LISTED ENTRIES:

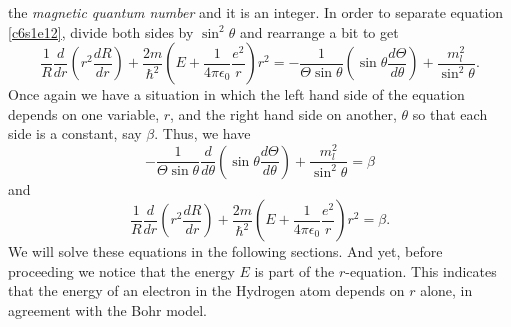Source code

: the \emph{magnetic quantum number} and it is an integer. In order to separate 
equation \eqref{c6s1e12}, divide both sides by $\sin^2\theta$ and rearrange a 
bit to get
\begin{equation}\label{c6s1e15}
\frac{1}{R}\frac{d}{dr}\left(r^2\frac{dR}{dr}\right) +
\frac{2m}{\hslash^2}\left(E + \frac{1}{4\pi\epsilon_0}\frac{e^2}{r}\right)r^2 =
-\frac{1}{\Theta\sin\theta}\left(\sin\theta\frac{d\Theta}{d\theta}\right) +
\frac{m_l^2}{\sin^2\theta}.
\end{equation}
Once again we have a situation in which the left hand side of the equation 
depends on one variable, $r$, and the right hand side on another, $\theta$
so that each side is a constant, say $\beta$. Thus, we have
\begin{equation}\label{c6s1e16}
-\frac{1}{\Theta\sin\theta}\frac{d}{d\theta}
\left(\sin\theta\frac{d\Theta}{d\theta}\right) +\frac{m_l^2}{\sin^2\theta} = 
\beta
\end{equation}
and
\begin{equation}\label{c6s1e17}
\frac{1}{R}\frac{d}{dr}\left(r^2\frac{dR}{dr}\right) +
\frac{2m}{\hslash^2}\left(E + \frac{1}{4\pi\epsilon_0}\frac{e^2}{r}\right)r^2 =
\beta.
\end{equation}
We will solve these equations in the following sections. And yet, before 
proceeding we notice that the energy $E$ is part of the $r$-equation. This 
indicates that the energy of an electron in the Hydrogen atom depends on $r$
alone, in agreement with the Bohr model.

EXERCISE:
Give back all of the data exactly, but not the pictures.

TASK SOLUTION:
Source code

: the \emph{magnetic quantum number} and it is an integer. In order to separate 
equation \eqref{c6s1e12}, divide both sides by $\sin^2\theta$ and rearrange a 
bit to get
\begin{equation}\label{c6s1e15}
\frac{1}{R}\frac{d}{dr}\left(r^2\frac{dR}{dr}\right) +
\frac{2m}{\hslash^2}\left(E + \frac{1}{4\pi\epsilon_0}\frac{e^2}{r}\right)r^2 =
-\frac{1}{\Theta\sin\theta}\left(\sin\theta\frac{d\Theta}{d\theta}\right) +
\frac{m_l^2}{\sin^2\theta}.
\end{equation}
Once again we have a situation in which the left hand side of the equation 
depends on one variable, $r$, and the right hand side on another, $\theta$
so that each side is a constant, say $\beta$. Thus, we have
\begin{equation}\label{c6s1e16}
-\frac{1}{\Theta\sin\theta}\frac{d}{d\theta}
\left(\sin\theta\frac{d\Theta}{d\theta}\right) +\frac{m_l^2}{\sin^2\theta} = 
\beta
\end{equation}
and
\begin{equation}\label{c6s1e17}
\frac{1}{R}\frac{d}{dr}\left(r^2\frac{dR}{dr}\right) +
\frac{2m}{\hslash^2}\left(E + \frac{1}{4\pi\epsilon_0}\frac{e^2}{r}\right)r^2 =
\beta.
\end{equation}
We will solve these equations in the following sections. And yet, before 
proceeding we notice that the energy $E$ is part of the $r$-equation. This 
indicates that the energy of an electron in the Hydrogen atom depends on $r$
alone, in agreement with the Bohr model.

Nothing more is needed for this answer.